Papas Fritas writes:
"Last October, Bruce Schneier speculated that the three characteristics of a good backdoor are a low chance of discovery, high deniability if discovered, and minimal conspiracy to implement. He now says that the critical iOS and OSX vulnerability that Apple patched last week meets these criteria, and could be an example of a deliberate change by a bad actor:
Look at the code. What caused the vulnerability is a single line of code: a second "goto fail;" statement. Since that statement isn't a conditional, it causes the whole procedure to terminate ... Was this done on purpose? I have no idea. But if I wanted to do something like this on purpose, this is exactly how I would do it.

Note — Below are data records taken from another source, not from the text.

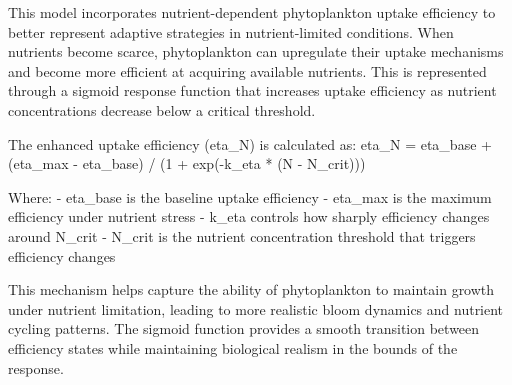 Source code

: This model incorporates nutrient-dependent phytoplankton uptake efficiency to better represent adaptive strategies in nutrient-limited conditions. When nutrients become scarce, phytoplankton can upregulate their uptake mechanisms and become more efficient at acquiring available nutrients. This is represented through a sigmoid response function that increases uptake efficiency as nutrient concentrations decrease below a critical threshold.

The enhanced uptake efficiency (eta_N) is calculated as:
eta_N = eta_base + (eta_max - eta_base) / (1 + exp(-k_eta * (N - N_crit)))

Where:
- eta_base is the baseline uptake efficiency
- eta_max is the maximum efficiency under nutrient stress
- k_eta controls how sharply efficiency changes around N_crit
- N_crit is the nutrient concentration threshold that triggers efficiency changes

This mechanism helps capture the ability of phytoplankton to maintain growth under nutrient limitation, leading to more realistic bloom dynamics and nutrient cycling patterns. The sigmoid function provides a smooth transition between efficiency states while maintaining biological realism in the bounds of the response.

He later added that 'if the Apple auditing system is any good, they will be able to trace this errant goto line to the specific login that made the change.'
Steve Bellovin, professor of Computer Science in Columbia University and Chief Technologist of the Federal Trade Commission, has another take on the vulnerability: 'It may have been an accident; If it was enemy action, it was fairly clumsy.'"
(Score: 4, Interesting) by frojack on Saturday March 01 2014, @08:45PM
But a three letter agency might have been able to disguise it a little better, don't you think? (Unless they were going for deniability rather than long-term endurance).
If every other browser on every other system barfs on a bad cert, you have to ask why a three letter agency would want to compromise only APPLE products.
It may stand out immediately when you skim that tiny section of code, but when you skim a mountain of code you could easily miss this.
You really need to see the change patch that was put in. If that entire section was put in as one change, I'd suspect clear intent.
On the other hand if the second IF statement went in to replace one that was already there it would pretty easy to be off-by-one line number on the patch, leaving the second goto as a remnant.
Discussion should abhor vacuity, as space does a vacuum.
(Score: 5, Insightful) by WildWombat on Saturday March 01 2014, @10:15PM
I don't have any clue whether or not that line was put there purposely or not but according to Jacob Appelbaum [youtube.com] in a talk he gave at 30c3 the NSA has been able to own any Apple machine they want for a long time now. I think it is probable that even if the NSA didn't plant that line there that they were aware of it.
--"But a three letter agency might have been able to disguise it a little better, don't you think? (Unless they were going for deniability rather than long-term endurance)."
Maybe, or maybe it was but the most obvious of many backdoors they have. Its impossible to know, since instead of protecting the American public like they're supposed to and fixing these types of flaws, they hoard them in order to use them and leave all of us vulnerable.
Cheers,
-WW
(Score: 4, Insightful) by mojo chan on Sunday March 02 2014, @07:25AM
It looks like a merging error, where someone wanted to merge their new code with someone else's changes and bungled it. The NSA/GCHQ must love bugs like this: highly deniable but also apparently easy to miss for years. As for why it only targets Apple products it's probably just a case of they had the opportunity and took it.